Orchestration — graphids/orchestrate/

Status: implemented | Last refactor: 2026-04-15 (pipeline route deleted — one route, ablation presets own their own run_dir)

A training run is a jsonnet preset rendered to a dict, validated, then fed through build → train → evaluate. No planner, no cross-stage driver.
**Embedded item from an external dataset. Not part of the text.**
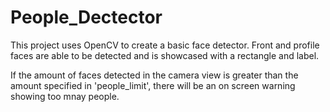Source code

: # People_Dectector

This project uses OpenCV to create a basic face detector. Front and profile faces are able to be detected and is showcased with a rectangle and label.

If the amount of faces detected in the camera view is greater than the amount specified in 'people_limit', there will be an on screen warning showing too mnay people.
Multi-stage chains are built in bash by submitting each preset with SBATCH_DEP=afterok:<jid> between them.

Layout

Module Role
config.py ResolvedConfig, InstantiatedRun — boundary types.
instantiate.py build_run(rendered) — class_path + signature-filtered kwargs, callback/logger wiring.
stage.py build(resolved), train(artifacts, resolved), evaluate(artifacts, resolved).

Execution flow

fit | test  (cli/training.py)
|
+-- render(config_path, tla=...)              [config/jsonnet.py]
+-- apply_overrides(rendered, --set ...)      [cli/app.py]
+-- ResolvedConfig.from_rendered(rendered)    [orchestrate/config.py]
|     -> validate_config(...)                 [config/schemas.py]
|     -> run_dir = trainer.default_root_dir
+-- build(resolved)                           [stage.py]
|     -> gc + torch.cuda reset
|     -> build_run(rendered, validated)       [instantiate.py]
+-- train(artifacts, resolved, resume_from)   [stage.py]
|     -> wire_file_exporters(run_dir)
|     -> trainer.fit(...)
|     -> touch .train_complete
+-- evaluate(artifacts, resolved)             [stage.py]
      -> trainer.test(...)
      -> touch .test_complete + save predictions

Key decisions

Decision Rationale
Jsonnet preset owns run_dir Every configs/ablations/*.jsonnet computes run_dir from (lake_root, dataset, seed) via _paths.libsonnet. Path logic lives next to the config, not in a Python planner.
No in-process multi-stage driver A bash loop over scripts/run <preset> with afterok deps does this without a parallel Python declaration.
build / train / evaluate are dumb primitives No ResolvedConfig knowledge, no cache knowledge. Same primitives used by fit and test.